Data supplied —
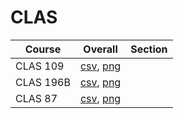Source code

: # CLAS

| Course | Overall | Section |
| ------ | ------- | ------- |
| CLAS 109 | [csv](https://github.com/UCSD-Historical-Enrollment-Data/2024Winter/blob/main/overall/CLAS%20109.csv), [png](https://raw.githubusercontent.com/UCSD-Historical-Enrollment-Data/2024Winter/main/plot_overall/CLAS%20109.png) |  |
| CLAS 196B | [csv](https://github.com/UCSD-Historical-Enrollment-Data/2024Winter/blob/main/overall/CLAS%20196B.csv), [png](https://raw.githubusercontent.com/UCSD-Historical-Enrollment-Data/2024Winter/main/plot_overall/CLAS%20196B.png) |  |
| CLAS 87 | [csv](https://github.com/UCSD-Historical-Enrollment-Data/2024Winter/blob/main/overall/CLAS%2087.csv), [png](https://raw.githubusercontent.com/UCSD-Historical-Enrollment-Data/2024Winter/main/plot_overall/CLAS%2087.png) |  |
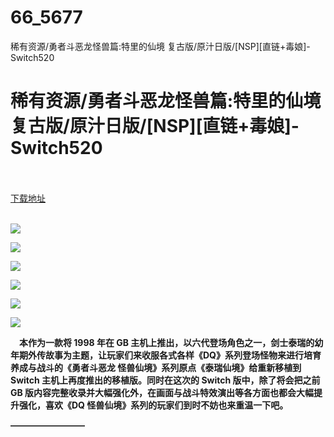 # 66_5677
稀有资源/勇者斗恶龙怪兽篇:特里的仙境 复古版/原汁日版/[NSP][直链+毒娘]-Switch520
# 稀有资源/勇者斗恶龙怪兽篇:特里的仙境 复古版/原汁日版/[NSP][直链+毒娘]-Switch520
 <br/></br>
[下载地址](https://www.switch520.cc/article/5677 "下载地址")
<br/></br>

<p><span><strong><img src="https://ae01.alicdn.com/kf/U803511195468449f971e481ecb25e0bca.jpg"></strong></span></p>
<p><span><strong><img src="https://ae01.alicdn.com/kf/U5c91e09d7859441e830e617025d85f1dX.jpg"></strong></span></p>
<p><span><strong><img src="https://ae01.alicdn.com/kf/Ub544f628733e4f4b9ab07d418185cd72R.jpg"></strong></span></p>
<p><span><strong><img src="https://ae01.alicdn.com/kf/U2e878b3337f44b409f4bf655ca1d590eM.jpg"></strong></span></p>
<p><span><strong><img src="https://ae01.alicdn.com/kf/U0e9bc59c6db649a0a9feaba99bcf5413o.jpg"></strong></span></p>
<p><span><strong><img src="https://ae01.alicdn.com/kf/U0d113ea46f2441a1949a641812c3cfc3X.jpg"></strong></span></p>
<p><span><strong>　本作为一款将 1998 年在 GB 主机上推出，以六代登场角色之一，剑士泰瑞的幼年期外传故事为主题，让玩家们来收服各式各样《DQ》系列登场怪物来进行培育养成与战斗的《勇者斗恶龙 怪兽仙境》系列原点《泰瑞仙境》给重新移植到 Switch 主机上再度推出的移植版。同时在这次的 Switch 版中，除了将会把之前 GB 版内容完整收录并大幅强化外，在画面与战斗特效演出等各方面也都会大幅提升强化，喜欢《DQ 怪兽仙境》系列的玩家们到时不妨也来重温一下吧。</strong></span></p>
<p><span><strong>————————–</strong></span></p>
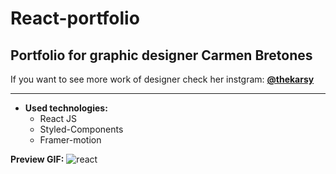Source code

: # React-portfolio

## Portfolio for graphic designer Carmen Bretones 
  If you want to see more work of designer check her instgram:
  __[@thekarsy](https://instagram.com/thekarsy?igshid=e7ub9j1ukhd5)__
  
---
* __Used technologies:__
  * React JS
  * Styled-Components
  * Framer-motion
  
__Preview GIF:__
![react](https://user-images.githubusercontent.com/73307960/113580236-b59f3b80-9625-11eb-8e91-a15a2bebef2b.gif)
  
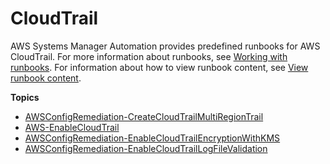 # CloudTrail<a name="automation-ref-ct"></a>

AWS Systems Manager Automation provides predefined runbooks for AWS CloudTrail\. For more information about runbooks, see [Working with runbooks](automation-documents.md)\. For information about how to view runbook content, see [View runbook content](automation-documents-reference.md#view-automation-json)\.

**Topics**
+ [AWSConfigRemediation\-CreateCloudTrailMultiRegionTrail](automation-aws-create-ct-mr.md)
+ [AWS\-EnableCloudTrail](automation-aws-enablecloudtrail.md)
+ [AWSConfigRemediation\-EnableCloudTrailEncryptionWithKMS](automation-aws-ctrail-kms.md)
+ [AWSConfigRemediation\-EnableCloudTrailLogFileValidation](automation-aws-enable-ctrail-log-validation.md)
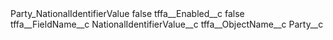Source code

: <?xml version="1.0" encoding="UTF-8"?>
<CustomMetadata xmlns="http://soap.sforce.com/2006/04/metadata" xmlns:xsi="http://www.w3.org/2001/XMLSchema-instance" xmlns:xsd="http://www.w3.org/2001/XMLSchema">
    <label>Party_NationalIdentifierValue</label>
    <protected>false</protected>
    <values>
        <field>tffa__Enabled__c</field>
        <value xsi:type="xsd:boolean">false</value>
    </values>
    <values>
        <field>tffa__FieldName__c</field>
        <value xsi:type="xsd:string">NationalIdentifierValue__c</value>
    </values>
    <values>
        <field>tffa__ObjectName__c</field>
        <value xsi:type="xsd:string">Party__c</value>
    </values>
</CustomMetadata>
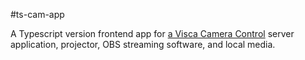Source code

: #ts-cam-app

<p>A Typescript version frontend app for <a href="https://github.com/craigkehl/CamCtrlServer">a Visca Camera Control</a> server application, projector, OBS streaming software, and local media.
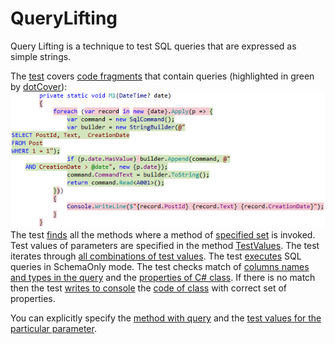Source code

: # QueryLifting
Query Lifting is a technique to test SQL queries that are expressed as simple strings.

The [test](Foo.Tests/QueryTests.cs#L25) covers [code fragments](Foo/Program.cs#L18-L26) that contain queries 
(highlighted in green by [dotCover](https://www.jetbrains.com/help/dotcover/10.0/Visualizing_Code_Coverage.html)):  
![Code coverage](Images/CodeCoverage.png?raw=true "Code coverage")  
The test
[finds](QueryLifting/UsageResolver.cs#L14)
all the methods where a method of
[specified set](Foo.Tests/QueryTests.cs#L32-L33)
is invoked.
Test values of parameters are specified in the method
[TestValues](Foo.Tests/QueryTests.cs#L50).
The test iterates through 
[all combinations of test values](QueryLifting/EnumerableExtensions.cs#L9).
The test [executes](Foo.Tests/QueryChecker.cs#L19)
SQL queries in SchemaOnly mode.
The test checks match of
[columns names and types in the query](Foo/Program.cs#L20)
and the [properties of C# class](Foo/AnonymousTypes.cs#L8-L10).
If there is no match then the test 
[writes to console](Foo.Tests/QueryChecker.cs#L84-L88)
the [code of class](Foo/AnonymousTypes.cs#L6-L11) 
with correct set of properties.

You can explicitly specify
the [method with query](Foo.Tests/QueryTests.cs#L138)
and the [test values for the particular parameter](Foo.Tests/QueryTests.cs#L139).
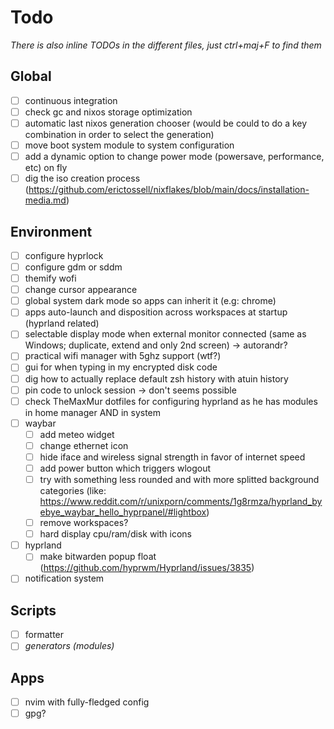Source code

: # Todo

*There is also inline TODOs in the different files, just ctrl+maj+F to find them*

## Global

- [ ] continuous integration
- [ ] check gc and nixos storage optimization
- [ ] automatic last nixos generation chooser (would be could to do a key combination in order to select the generation)
- [ ] move boot system module to system configuration
- [ ] add a dynamic option to change power mode (powersave, performance, etc) on fly
- [ ] dig the iso creation process (https://github.com/erictossell/nixflakes/blob/main/docs/installation-media.md)

## Environment

- [ ] configure hyprlock
- [ ] configure gdm or sddm
- [ ] themify wofi
- [ ] change cursor appearance
- [ ] global system dark mode so apps can inherit it (e.g: chrome)
- [ ] apps auto-launch and disposition across workspaces at startup (hyprland related)
- [ ] selectable display mode when external monitor connected (same as Windows; duplicate, extend and only 2nd screen) -> autorandr?
- [ ] practical wifi manager with 5ghz support (wtf?)
- [ ] gui for when typing in my encrypted disk code
- [ ] dig how to actually replace default zsh history with atuin history
- [ ] pin code to unlock session -> don't seems possible
- [ ] check TheMaxMur dotfiles for configuring hyprland as he has modules in home manager AND in system 
- [ ] waybar
  - [ ] add meteo widget
  - [ ] change ethernet icon
  - [ ] hide iface and wireless signal strength in favor of internet speed
  - [ ] add power button which triggers wlogout
  - [ ] try with something less rounded and with more splitted background categories (like: https://www.reddit.com/r/unixporn/comments/1g8rmza/hyprland_byebye_waybar_hello_hyprpanel/#lightbox)
  - [ ] remove workspaces?
  - [ ] hard display cpu/ram/disk with icons
- [ ] hyprland
  - [ ] make bitwarden popup float (https://github.com/hyprwm/Hyprland/issues/3835)
- [ ] notification system

## Scripts

- [ ] formatter
- [ ] *generators (modules)*

## Apps

- [ ] nvim with fully-fledged config
- [ ] gpg?
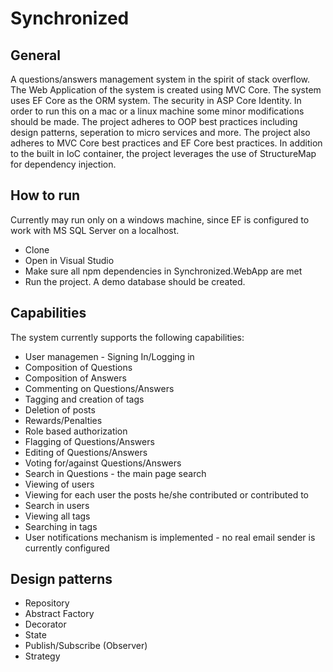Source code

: # Synchronized
## General
A questions/answers management system in the spirit of stack overflow.  The Web Application of the system is created using MVC Core. The system uses EF Core as the ORM system. The security in ASP Core Identity. In order to run this on a mac or a linux machine some minor modifications should be made. The project adheres to OOP best practices including design patterns, seperation to micro services and more. The project also adheres to MVC Core best practices and EF Core best practices. In addition to the built in IoC container, the project leverages the use of StructureMap for dependency injection.
## How to run
Currently may run only on a windows machine, since EF is configured to work with MS SQL Server on a localhost.
* Clone
* Open in Visual Studio
* Make sure all npm dependencies in Synchronized.WebApp are met
* Run the project. A demo database should be created.
## Capabilities
The system currently supports the following capabilities:
* User managemen - Signing In/Logging in
* Composition of Questions
* Composition of Answers
* Commenting on Questions/Answers
* Tagging and creation of tags
* Deletion of posts
* Rewards/Penalties
* Role based authorization
* Flagging of Questions/Answers
* Editing of Questions/Answers
* Voting for/against Questions/Answers
* Search in Questions - the main page search
* Viewing of users
* Viewing for each user the posts he/she contributed or contributed to
* Search in users
* Viewing all tags
* Searching in tags
* User notifications mechanism is implemented - no real email sender is currently configured
## Design patterns
* Repository
* Abstract Factory
* Decorator
* State
* Publish/Subscribe (Observer)
* Strategy
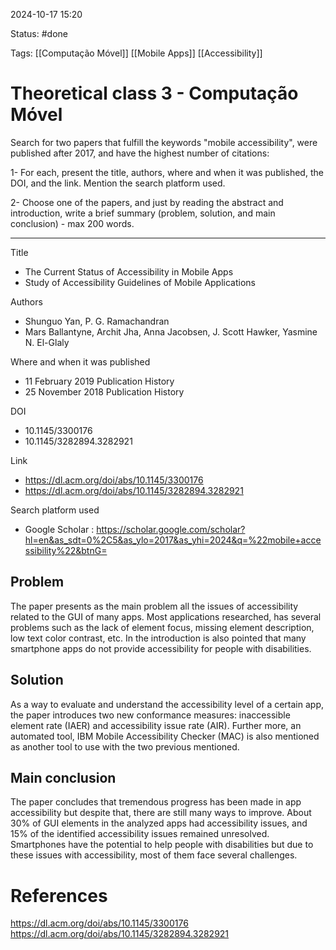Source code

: 2024-10-17 15:20

Status: #done 

Tags: [[Computação Móvel]] [[Mobile Apps]] [[Accessibility]]

# Theoretical class 3 - Computação Móvel

Search for two papers that fulfill the keywords "mobile accessibility", were published after 2017, and have the highest number of citations:

1- For each, present the title, authors, where and when it was published, the DOI, and the link. Mention the search platform used.

2- Choose one of the papers, and just by reading the abstract and introduction, write a brief summary (problem, solution, and main conclusion) - max 200 words.

------------------

Title
- The Current Status of Accessibility in Mobile Apps
- Study of Accessibility Guidelines of Mobile Applications

Authors
- Shunguo Yan, P. G. Ramachandran
- Mars Ballantyne, Archit Jha, Anna Jacobsen, J. Scott Hawker, Yasmine N. El-Glaly

Where and when it was published
- 11 February 2019 Publication History
- 25 November 2018 Publication History

DOI
- 10.1145/3300176
- 10.1145/3282894.3282921

Link
- https://dl.acm.org/doi/abs/10.1145/3300176
- https://dl.acm.org/doi/abs/10.1145/3282894.3282921

Search platform used
- Google Scholar : https://scholar.google.com/scholar?hl=en&as_sdt=0%2C5&as_ylo=2017&as_yhi=2024&q=%22mobile+accessibility%22&btnG=

## Problem 

The paper presents as the main problem all the issues of accessibility related to the GUI of many apps. Most applications researched, has several problems such as the lack of element focus, missing element description, low text color contrast, etc. In the introduction is also pointed that many smartphone apps do not provide accessibility for people with disabilities.

## Solution

As a way to evaluate and understand the accessibility level of a certain app, the paper introduces two new conformance measures: inaccessible element rate (IAER) and accessibility issue rate (AIR). Further more, an automated tool, IBM Mobile Accessibility Checker (MAC) is also mentioned as another tool to use with the two previous mentioned.

## Main conclusion

The paper concludes that tremendous progress has been made in app accessibility but despite that, there are still many ways to improve. About 30% of GUI elements in the analyzed apps had accessibility issues, and 15% of the identified accessibility issues remained unresolved. Smartphones have the potential to help people with disabilities but due to these issues with accessibility, most of them face several challenges. 

# References

https://dl.acm.org/doi/abs/10.1145/3300176
https://dl.acm.org/doi/abs/10.1145/3282894.3282921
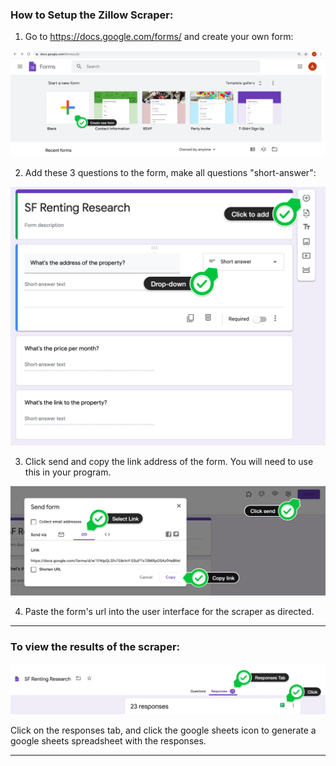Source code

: ### How to Setup the Zillow Scraper:

1. Go to https://docs.google.com/forms/ and create your own form:

![Step 1](image_assets/forms1.png)

2. Add these 3 questions to the form, make all questions "short-answer":

![Step 2](image_assets/forms2.png)

3. Click send and copy the link address of the form. You will need to use this in your program.

![Step 3](image_assets/forms3.png)

4. Paste the form's url into the user interface for the scraper as directed.

---

### To view the results of the scraper:

![Results](image_assets/forms4.png)

Click on the responses tab, and click the google sheets icon to generate a google sheets spreadsheet with the responses.

---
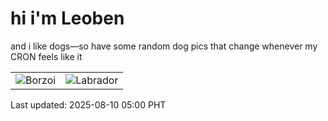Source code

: # hi i'm Leoben

and i like dogs—so have some random dog pics that change whenever my CRON feels like it

|  |  |
|--------|----------|
| ![Borzoi](https://random-dog-vercel.vercel.app/api/random-borzoi?v=1754773215) | ![Labrador](https://random-dog-vercel.vercel.app/api/random-labrador?v=1754773215) |

Last updated: 2025-08-10 05:00 PHT
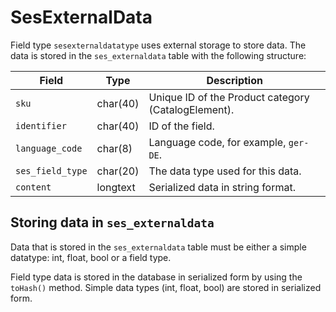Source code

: # SesExternalData

Field type `sesexternaldatatype` uses external storage to store data.
The data is stored in the `ses_externaldata` table with the following structure:

|Field|Type|Description|
|--- |--- |--- |
|`sku`|char(40)|Unique ID of the Product category (CatalogElement).|
|`identifier`|char(40)|ID of the field.|
|`language_code`|char(8)|Language code, for example, `ger-DE`.|
|`ses_field_type`|char(20)|The data type used for this data.|
|`content`|longtext|Serialized data in string format.|

## Storing data in `ses_externaldata`

Data that is stored in the `ses_externaldata` table must be either a simple datatype: int, float, bool or a field type.

Field type data is stored in the database in serialized form by using the `toHash()` method.
Simple data types (int, float, bool) are stored in serialized form.
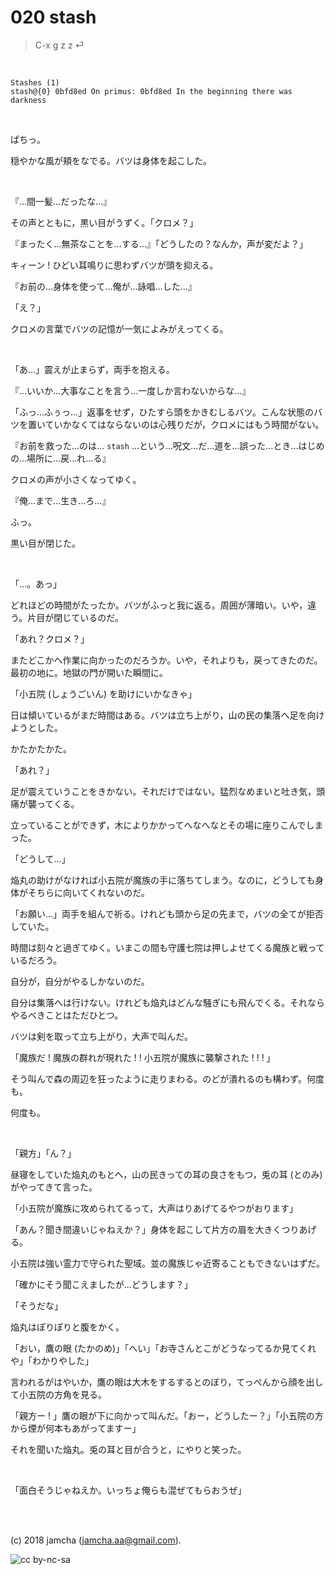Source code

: 

# 020 stash

> C-x g z z ⏎  

<br>  

    Stashes (1)
    stash@{0} 0bfd8ed On primus: 0bfd8ed In the beginning there was darkness

<br>  

ぱちっ。  

穏やかな風が頬をなでる。バツは身体を起こした。  

<br>  

『…間一髪…だったな…』  

その声とともに，黒い目がうずく。「クロメ？」  

『まったく…無茶なことを…する…』「どうしたの？なんか，声が変だよ？」  

キィーン ! ひどい耳鳴りに思わずバツが頭を抑える。  

『お前の…身体を使って…俺が…詠唱…した…』  

「え？」  

クロメの言葉でバツの記憶が一気によみがえってくる。  

<br>  

「あ…」震えが止まらず，両手を抱える。  

『…いいか…大事なことを言う…一度しか言わないからな…』  

「ふっ…ふぅっ…」返事をせず，ひたすら頭をかきむしるバツ。こんな状態のバツを置いていかなくてはならないのは心残りだが，クロメにはもう時間がない。  

『お前を救った…のは… `stash` …という…呪文…だ…道を…誤った…とき…はじめの…場所に…戻…れ…る』  

クロメの声が小さくなってゆく。  

『俺…まで…生き…ろ…』  

ふっ。  

黒い目が閉じた。  

<br>  

「…。あっ」  

どれほどの時間がたったか。バツがふっと我に返る。周囲が薄暗い。いや，違う。片目が閉じているのだ。  

「あれ？クロメ？」  

またどこかへ作業に向かったのだろうか。いや，それよりも，戻ってきたのだ。最初の地に。地獄の門が開いた瞬間に。  

「小五院 (しょうごいん) を助けにいかなきゃ」  

日は傾いているがまだ時間はある。バツは立ち上がり，山の民の集落へ足を向けようとした。  

かたかたかた。  

「あれ？」  

足が震えていうことをきかない。それだけではない。猛烈なめまいと吐き気，頭痛が襲ってくる。  

立っていることができず，木によりかかってへなへなとその場に座りこんでしまった。  

「どうして…」  

焔丸の助けがなければ小五院が魔族の手に落ちてしまう。なのに，どうしても身体がそちらに向いてくれないのだ。  

「お願い…」両手を組んで祈る。けれども頭から足の先まで，バツの全てが拒否していた。  

時間は刻々と過ぎてゆく。いまこの間も守護七院は押しよせてくる魔族と戦っているだろう。  

自分が，自分がやるしかないのだ。  

自分は集落へは行けない。けれども焔丸はどんな騒ぎにも飛んでくる。それならやるべきことはただひとつ。  

バツは剣を取って立ち上がり，大声で叫んだ。  

「魔族だ ! 魔族の群れが現れた ! ! 小五院が魔族に襲撃された ! ! ! 」  

そう叫んで森の周辺を狂ったように走りまわる。のどが潰れるのも構わず。何度も。  

何度も。  

<br>  

「親方」「ん？」  

昼寝をしていた焔丸のもとへ，山の民きっての耳の良さをもつ，兎の耳 (とのみ) がやってきて言った。  

「小五院が魔族に攻められてるって，大声はりあげてるやつがおります」  

「あん？聞き間違いじゃねえか？」身体を起こして片方の眉を大きくつりあげる。  

小五院は強い霊力で守られた聖域。並の魔族じゃ近寄ることもできないはずだ。  

「確かにそう聞こえましたが…どうします？」  

「そうだな」  

焔丸はぽりぽりと腹をかく。  

「おい，鷹の眼 (たかのめ)」「へい」「お寺さんとこがどうなってるか見てくれや」「わかりやした」  

言われるがはやいか，鷹の眼は大木をするするとのぼり，てっぺんから顔を出して小五院の方角を見る。  

「親方ー ! 」鷹の眼が下に向かって叫んだ。「おー，どうしたー？」「小五院の方から煙が何本もあがってますー」  

それを聞いた焔丸。兎の耳と目が合うと，にやりと笑った。  

<br>  

「面白そうじゃねえか。いっちょ俺らも混ぜてもらおうぜ」  

<br>  
<br>  

(c) 2018 jamcha (jamcha.aa@gmail.com).  

![cc by-nc-sa](https://i.creativecommons.org/l/by-nc-sa/4.0/88x31.png)  

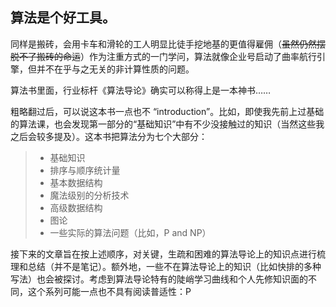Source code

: ## **算法是个好工具。**


同样是搬砖，会用卡车和滑轮的工人明显比徒手挖地基的更值得雇佣（~~虽然仍然摆脱不了搬砖的命运~~）作为注重方式的一门学问，算法就像企业号启动了曲率航行引擎，但并不在乎与之无关的非计算性质的问题。


算法书里面，行业标杆《算法导论》确实可以称得上是一本神书……


粗略翻过后，可以说这本书一点也不 “introduction”。比如，即使我先前上过基础的算法课，也会发现第一部分的“基础知识”中有不少没接触过的知识（当然这些我之后会较多提及）。这本书把算法分为七个大部分：




> - 基础知识
> - 排序与顺序统计量
> - 基本数据结构
> - 魔法级别的分析技术
> - 高级数据结构
> - 图论
> - 一些实际的算法问题（比如，P and NP）




接下来的文章旨在按上述顺序，对关键，生疏和困难的算法导论上的知识点进行梳理和总结（并不是笔记）。额外地，一些不在算法导论上的知识（比如快排的多种写法）也会被探讨。考虑到算法导论特有的陡峭学习曲线和个人先修知识面的不同，这个系列可能一点也不具有阅读普适性：P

Exercise directions — Using the data above, count the lines that hold the string "Composition". Report the number and nothing else.

Task answer — 2